Opinión

La delincuencia desde el punto de vista de un adolescente – En Opinión de Ma. Fernanda Salazar

Resido en el estado de Colima, soy estudiante. Hace poco tiempo, con las noticias, la gente estaba vuelta loca por la delincuencia, yo no prestaba mucha atención a los sucesos que ocurrían día con día. Escuchaba a la gente decir “quien nada debe nada teme”, “sólo matan a los que andan metidos en esas cosas”, “dejemos que se maten entre ellos”, y yo pensaba que quizá tenían razón, ¿por qué yo, una estudiante que solo va de casa a escuela y viceversa, debería preocuparse por esas cosas?, “déjales las cosas de grandes a los grandes, tú preocúpate por estudiar” escuchaba.

Seguía caminando por la calle, sin preocuparme por mirar hacia los lados, sólo escuchaba que mataban aquí y allá. Pero conforme pasaba el tiempo, estos ataques eran cada vez más cercanos.

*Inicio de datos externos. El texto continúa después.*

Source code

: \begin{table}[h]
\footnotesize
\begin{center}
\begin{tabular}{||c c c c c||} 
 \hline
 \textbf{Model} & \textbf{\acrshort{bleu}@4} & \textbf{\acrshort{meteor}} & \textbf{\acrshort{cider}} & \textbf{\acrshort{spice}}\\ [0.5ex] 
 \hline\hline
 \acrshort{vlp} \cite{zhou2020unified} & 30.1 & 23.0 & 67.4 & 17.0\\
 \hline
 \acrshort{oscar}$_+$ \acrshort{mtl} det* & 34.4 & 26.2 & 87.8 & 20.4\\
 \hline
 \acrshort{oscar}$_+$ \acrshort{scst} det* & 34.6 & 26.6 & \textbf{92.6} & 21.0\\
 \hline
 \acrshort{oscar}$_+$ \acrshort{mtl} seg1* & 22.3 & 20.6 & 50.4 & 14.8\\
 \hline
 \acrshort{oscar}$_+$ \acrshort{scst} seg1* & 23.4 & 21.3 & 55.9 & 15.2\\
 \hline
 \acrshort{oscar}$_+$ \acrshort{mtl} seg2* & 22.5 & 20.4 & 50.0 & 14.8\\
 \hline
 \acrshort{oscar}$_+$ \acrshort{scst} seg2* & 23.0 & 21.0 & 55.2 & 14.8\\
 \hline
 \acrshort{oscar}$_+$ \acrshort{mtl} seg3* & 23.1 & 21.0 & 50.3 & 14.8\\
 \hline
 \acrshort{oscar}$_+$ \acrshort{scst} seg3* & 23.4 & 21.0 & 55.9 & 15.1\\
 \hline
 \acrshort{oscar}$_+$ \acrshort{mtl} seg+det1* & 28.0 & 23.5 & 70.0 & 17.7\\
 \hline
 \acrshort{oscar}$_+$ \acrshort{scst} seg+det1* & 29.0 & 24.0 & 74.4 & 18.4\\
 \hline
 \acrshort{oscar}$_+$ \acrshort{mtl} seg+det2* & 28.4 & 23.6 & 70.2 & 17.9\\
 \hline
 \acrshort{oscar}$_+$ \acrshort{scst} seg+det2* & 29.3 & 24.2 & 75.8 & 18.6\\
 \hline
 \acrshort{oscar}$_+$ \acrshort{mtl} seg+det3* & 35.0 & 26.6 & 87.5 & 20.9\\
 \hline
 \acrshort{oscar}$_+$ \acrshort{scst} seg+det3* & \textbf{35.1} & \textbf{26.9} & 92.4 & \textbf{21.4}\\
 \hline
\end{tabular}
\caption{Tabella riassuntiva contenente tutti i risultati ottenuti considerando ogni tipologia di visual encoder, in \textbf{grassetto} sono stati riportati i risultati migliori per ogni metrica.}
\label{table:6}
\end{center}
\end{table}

De repente asesinaban a familiares de conocidos míos o de mis amigos y siempre quedaba la duda, de “quién sabe en que andaba metido”, “se veía tan buena gente”, en ocasiones, entre rumores escuchaba que decían que se habían equivocado de persona, ya que iban a matar a otra en lugar de esa, y entonces me preguntaba si realmente era una muerte fallida, ¿cómo saber si era honesto o no? ¿se hace justicia con sus muertes?, y ¿si no tenía nada que ver en eso?,  pero el homicidio ya estaba hecho, se les hace tan cotidiano y normal, que maten a alguien y seguir como si nada, sin pensar en qué hubiera pasado si hubieran sido ellos, o alguno de sus seres queridos.

Yo comenzaba a temer, caminaba por las calles con el temor de que cada paso que daba podía ser uno hacia la muerte, tan impredecible es a veces, pero en el caso de la delincuencia, se puede evitar. Es como el juego de pato-ganso, no sabemos si la persona que escoge quien es el ganso nos escogerá a nosotros, y tememos todo el tiempo de que sea nuestro turno.

¿Es necesario vivir con miedo? Si bien, la indignación no es un camino hacia la solución. Pero si callamos todo el tiempo, va a ser peor. La paranoia nos está invadiendo, y cada día estamos peor. Repito, ¿es necesario vivir así? Desconfiar de todos, volverse fríos, solos, tontos. Estamos como en la selva. El mamífero que teme a su depredador, y ahora mismo me siento como una liebre, temiendo ser cazado por el lobo, pero en mi situación, sin razón aparente. ¿Parece normal vivir pensando que cada día que pasa podría ser el último? Se quitan las ganas de vivir, de tan solo pensar en esta  inseguridad. Queda mi indignación en el aire, esperando a que sea tomada en cuenta, y comiencen a darle importancia, no  sólo  mi punto de vista, si no, a la situación que tenemos que vivir día a día  como adolescentes.